Posted in Books, Louisiana, Media Archive, Novels, United States on 2009-11-23 18:42Z by Steven

Bayou Folk

Prometheus Books
Originally Published by Houghton Mifflin in 1894
Pages: 286
Paperback ISBN: 1-57392-975-1

Kate Chopin

The author who today is probably best known for her novel The Awakening initially established her literary reputation with short stories about life in rural Louisiana during the late nineteenth century. Born Katherine O’Flaherty in St. Louis, Missouri, she later married Oscar Chopin, a Creole cotton trader and commission merchant, and lived in and around New Orleans for more than a decade until her husband’s death. During these years, while raising six children on a Southern plantation, Chopin became acquainted with Creoles, Cajuns, and newly freed blacks. After her husband’s death she returned to St. Louis and began writing, drawing from her recent experience in Louisiana to create her fiction.
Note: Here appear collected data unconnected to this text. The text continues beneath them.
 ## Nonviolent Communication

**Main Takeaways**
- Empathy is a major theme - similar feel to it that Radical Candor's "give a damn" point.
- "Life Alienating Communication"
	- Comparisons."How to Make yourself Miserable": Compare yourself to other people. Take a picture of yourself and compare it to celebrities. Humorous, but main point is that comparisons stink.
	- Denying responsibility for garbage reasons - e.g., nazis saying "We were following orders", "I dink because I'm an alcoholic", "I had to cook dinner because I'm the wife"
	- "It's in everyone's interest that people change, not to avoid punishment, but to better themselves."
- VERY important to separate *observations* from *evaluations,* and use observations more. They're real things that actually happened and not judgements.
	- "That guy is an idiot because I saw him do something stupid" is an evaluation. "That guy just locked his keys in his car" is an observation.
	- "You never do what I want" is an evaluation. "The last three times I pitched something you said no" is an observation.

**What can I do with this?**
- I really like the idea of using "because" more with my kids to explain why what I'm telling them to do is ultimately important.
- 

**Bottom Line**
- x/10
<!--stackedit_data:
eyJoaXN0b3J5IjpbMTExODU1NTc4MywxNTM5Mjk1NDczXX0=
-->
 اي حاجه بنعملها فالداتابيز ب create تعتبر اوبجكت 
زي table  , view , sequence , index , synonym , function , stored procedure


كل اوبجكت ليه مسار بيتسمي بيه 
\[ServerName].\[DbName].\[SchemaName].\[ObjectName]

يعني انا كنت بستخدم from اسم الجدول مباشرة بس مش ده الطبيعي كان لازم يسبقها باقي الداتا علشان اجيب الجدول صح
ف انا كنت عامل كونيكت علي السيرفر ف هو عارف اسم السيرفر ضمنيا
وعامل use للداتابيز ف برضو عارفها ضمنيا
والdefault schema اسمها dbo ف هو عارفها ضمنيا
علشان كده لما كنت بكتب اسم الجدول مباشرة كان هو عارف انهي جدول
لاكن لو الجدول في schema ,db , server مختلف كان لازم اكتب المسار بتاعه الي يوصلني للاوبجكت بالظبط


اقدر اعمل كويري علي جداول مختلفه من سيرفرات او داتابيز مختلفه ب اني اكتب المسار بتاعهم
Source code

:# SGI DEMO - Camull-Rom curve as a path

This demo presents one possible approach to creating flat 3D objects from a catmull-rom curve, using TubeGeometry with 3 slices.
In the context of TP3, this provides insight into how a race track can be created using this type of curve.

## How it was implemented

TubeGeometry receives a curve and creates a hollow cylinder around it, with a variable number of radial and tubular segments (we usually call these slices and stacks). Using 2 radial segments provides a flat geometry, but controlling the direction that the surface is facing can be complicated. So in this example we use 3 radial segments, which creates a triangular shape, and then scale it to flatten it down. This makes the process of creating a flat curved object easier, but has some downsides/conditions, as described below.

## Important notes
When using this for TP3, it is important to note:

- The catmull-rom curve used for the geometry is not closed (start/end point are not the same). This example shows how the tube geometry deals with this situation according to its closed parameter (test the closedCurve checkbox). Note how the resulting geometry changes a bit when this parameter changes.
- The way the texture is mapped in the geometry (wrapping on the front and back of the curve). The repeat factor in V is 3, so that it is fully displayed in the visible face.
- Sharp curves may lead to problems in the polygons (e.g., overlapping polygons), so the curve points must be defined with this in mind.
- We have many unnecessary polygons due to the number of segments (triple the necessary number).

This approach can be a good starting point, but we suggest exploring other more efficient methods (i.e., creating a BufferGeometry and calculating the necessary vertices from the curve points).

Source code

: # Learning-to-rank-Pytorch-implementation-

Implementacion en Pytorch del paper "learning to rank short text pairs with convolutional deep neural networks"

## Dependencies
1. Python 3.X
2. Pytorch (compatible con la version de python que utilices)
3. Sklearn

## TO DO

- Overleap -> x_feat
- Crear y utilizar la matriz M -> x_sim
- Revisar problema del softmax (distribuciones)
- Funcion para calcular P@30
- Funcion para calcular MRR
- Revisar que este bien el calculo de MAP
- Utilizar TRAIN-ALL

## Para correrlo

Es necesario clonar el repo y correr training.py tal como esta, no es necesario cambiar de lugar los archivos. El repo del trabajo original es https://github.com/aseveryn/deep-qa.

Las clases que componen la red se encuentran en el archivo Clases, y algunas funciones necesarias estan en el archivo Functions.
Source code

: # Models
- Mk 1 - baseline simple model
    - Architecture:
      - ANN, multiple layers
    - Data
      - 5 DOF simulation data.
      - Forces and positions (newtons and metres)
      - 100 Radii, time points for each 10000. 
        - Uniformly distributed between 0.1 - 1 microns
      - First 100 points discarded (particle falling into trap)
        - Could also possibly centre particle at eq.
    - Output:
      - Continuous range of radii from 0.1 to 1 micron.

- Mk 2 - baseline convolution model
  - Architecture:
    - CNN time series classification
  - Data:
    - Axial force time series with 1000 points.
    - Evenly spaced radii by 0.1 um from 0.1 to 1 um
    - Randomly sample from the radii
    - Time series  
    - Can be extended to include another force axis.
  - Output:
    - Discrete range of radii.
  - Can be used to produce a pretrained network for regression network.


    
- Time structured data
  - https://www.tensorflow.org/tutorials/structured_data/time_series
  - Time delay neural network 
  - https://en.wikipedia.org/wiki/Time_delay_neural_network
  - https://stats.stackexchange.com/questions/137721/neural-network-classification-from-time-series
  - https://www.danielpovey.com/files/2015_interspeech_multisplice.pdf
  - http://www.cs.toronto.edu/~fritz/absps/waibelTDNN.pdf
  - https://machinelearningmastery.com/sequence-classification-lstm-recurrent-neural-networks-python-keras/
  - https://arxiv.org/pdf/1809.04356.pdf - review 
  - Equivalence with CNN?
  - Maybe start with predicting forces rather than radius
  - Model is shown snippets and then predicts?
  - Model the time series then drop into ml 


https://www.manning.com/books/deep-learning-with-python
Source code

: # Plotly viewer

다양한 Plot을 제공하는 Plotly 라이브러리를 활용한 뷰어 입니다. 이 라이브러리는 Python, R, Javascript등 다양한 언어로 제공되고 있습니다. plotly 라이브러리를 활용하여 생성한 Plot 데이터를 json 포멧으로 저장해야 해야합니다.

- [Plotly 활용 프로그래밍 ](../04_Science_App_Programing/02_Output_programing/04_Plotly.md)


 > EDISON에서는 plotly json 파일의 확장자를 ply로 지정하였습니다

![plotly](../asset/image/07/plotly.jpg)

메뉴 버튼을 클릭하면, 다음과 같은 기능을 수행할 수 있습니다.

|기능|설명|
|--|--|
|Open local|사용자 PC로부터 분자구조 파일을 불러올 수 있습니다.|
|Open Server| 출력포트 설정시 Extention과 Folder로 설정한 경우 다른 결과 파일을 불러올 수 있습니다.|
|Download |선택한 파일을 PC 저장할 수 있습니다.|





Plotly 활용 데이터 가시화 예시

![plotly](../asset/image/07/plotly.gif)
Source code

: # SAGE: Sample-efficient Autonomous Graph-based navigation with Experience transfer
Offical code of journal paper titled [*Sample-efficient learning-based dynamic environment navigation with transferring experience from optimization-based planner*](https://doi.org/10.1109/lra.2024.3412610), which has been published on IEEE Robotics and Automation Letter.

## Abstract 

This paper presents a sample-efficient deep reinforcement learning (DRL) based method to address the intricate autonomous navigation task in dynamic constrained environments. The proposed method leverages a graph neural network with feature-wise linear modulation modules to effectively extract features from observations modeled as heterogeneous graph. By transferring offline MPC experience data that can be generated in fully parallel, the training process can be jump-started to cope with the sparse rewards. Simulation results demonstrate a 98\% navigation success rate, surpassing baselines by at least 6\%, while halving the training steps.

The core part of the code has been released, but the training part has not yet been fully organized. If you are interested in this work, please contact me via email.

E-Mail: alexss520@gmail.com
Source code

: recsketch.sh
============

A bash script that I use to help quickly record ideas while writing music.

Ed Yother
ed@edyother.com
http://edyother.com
The stories collected in Bayou Folk present remarkably vivid snapshots of daily life in a now vanished world. Many of them highlight the relations between blacks and whites in a society where the rules of engagement still reflected the entrenched patterns of slavery some two decades after the Civil War. As she was ahead of her time regarding women’s rights in The Awakening, where she depicted a woman unafraid to throw off traditional restraints, Chopin was also farsighted about race relations in Bayou Folk. Perhaps the story Désirée’s Baby about the birth of a mixed-race baby to two ‘white’ parents best expresses the uneasy relationship between blacks and whites in the old South, and the moral outrage of its strict codes against miscegenation.

Chopin’s gifts for capturing the dialects of the region and for telling a compelling story in memorable vignettes provide the reader with a richly rewarding experience.